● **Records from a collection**
________________

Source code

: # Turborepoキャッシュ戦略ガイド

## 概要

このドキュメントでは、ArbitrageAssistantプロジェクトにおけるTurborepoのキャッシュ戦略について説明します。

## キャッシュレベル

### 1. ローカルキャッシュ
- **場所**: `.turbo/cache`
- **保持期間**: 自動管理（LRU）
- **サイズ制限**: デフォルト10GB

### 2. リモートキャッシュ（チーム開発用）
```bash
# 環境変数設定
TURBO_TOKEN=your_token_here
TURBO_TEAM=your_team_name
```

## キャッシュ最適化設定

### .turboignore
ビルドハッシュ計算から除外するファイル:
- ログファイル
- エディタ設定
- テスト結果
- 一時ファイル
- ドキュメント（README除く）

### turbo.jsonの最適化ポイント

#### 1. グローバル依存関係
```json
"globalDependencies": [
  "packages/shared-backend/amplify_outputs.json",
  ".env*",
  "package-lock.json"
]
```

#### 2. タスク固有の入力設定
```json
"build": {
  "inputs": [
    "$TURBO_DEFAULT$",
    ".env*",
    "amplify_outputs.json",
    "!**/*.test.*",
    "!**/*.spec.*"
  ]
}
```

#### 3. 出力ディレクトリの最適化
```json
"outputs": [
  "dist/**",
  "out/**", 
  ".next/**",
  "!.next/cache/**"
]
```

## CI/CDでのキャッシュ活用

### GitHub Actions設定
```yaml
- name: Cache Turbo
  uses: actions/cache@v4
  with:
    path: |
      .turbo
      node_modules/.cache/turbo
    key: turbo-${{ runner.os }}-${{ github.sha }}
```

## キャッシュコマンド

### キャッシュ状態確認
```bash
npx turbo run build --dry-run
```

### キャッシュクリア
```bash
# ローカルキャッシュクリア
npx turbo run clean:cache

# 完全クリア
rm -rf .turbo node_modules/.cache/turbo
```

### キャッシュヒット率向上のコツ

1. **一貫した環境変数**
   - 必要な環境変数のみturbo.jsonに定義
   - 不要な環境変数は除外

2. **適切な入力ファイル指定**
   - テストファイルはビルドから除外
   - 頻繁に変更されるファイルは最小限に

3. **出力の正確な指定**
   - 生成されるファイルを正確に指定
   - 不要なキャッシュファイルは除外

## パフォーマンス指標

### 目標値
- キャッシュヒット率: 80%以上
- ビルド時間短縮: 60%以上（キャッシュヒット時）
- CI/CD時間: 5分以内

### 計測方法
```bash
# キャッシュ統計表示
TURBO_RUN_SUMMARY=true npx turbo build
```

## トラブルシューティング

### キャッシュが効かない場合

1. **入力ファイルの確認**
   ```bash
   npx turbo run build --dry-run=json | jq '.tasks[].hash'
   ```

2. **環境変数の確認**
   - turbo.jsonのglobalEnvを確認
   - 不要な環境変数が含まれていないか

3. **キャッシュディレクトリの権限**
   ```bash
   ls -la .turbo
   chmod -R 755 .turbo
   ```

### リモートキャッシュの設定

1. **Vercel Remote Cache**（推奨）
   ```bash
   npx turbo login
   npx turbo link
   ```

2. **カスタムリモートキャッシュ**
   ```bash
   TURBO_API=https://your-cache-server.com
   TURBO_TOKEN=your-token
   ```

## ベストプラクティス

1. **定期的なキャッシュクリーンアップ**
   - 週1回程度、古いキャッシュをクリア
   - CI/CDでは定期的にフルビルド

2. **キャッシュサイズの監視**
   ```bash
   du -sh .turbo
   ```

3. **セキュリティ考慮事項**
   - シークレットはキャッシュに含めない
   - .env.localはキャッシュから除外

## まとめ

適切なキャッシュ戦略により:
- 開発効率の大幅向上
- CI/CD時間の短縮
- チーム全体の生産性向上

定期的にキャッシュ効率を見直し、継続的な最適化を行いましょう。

________________

● **Task details**
Copy out all the lines of the records that include "build".

● **Solution to this task**
"build": {
npx turbo run build --dry-run
TURBO_RUN_SUMMARY=true npx turbo build
   npx turbo run build --dry-run=json | jq '.tasks[].hash'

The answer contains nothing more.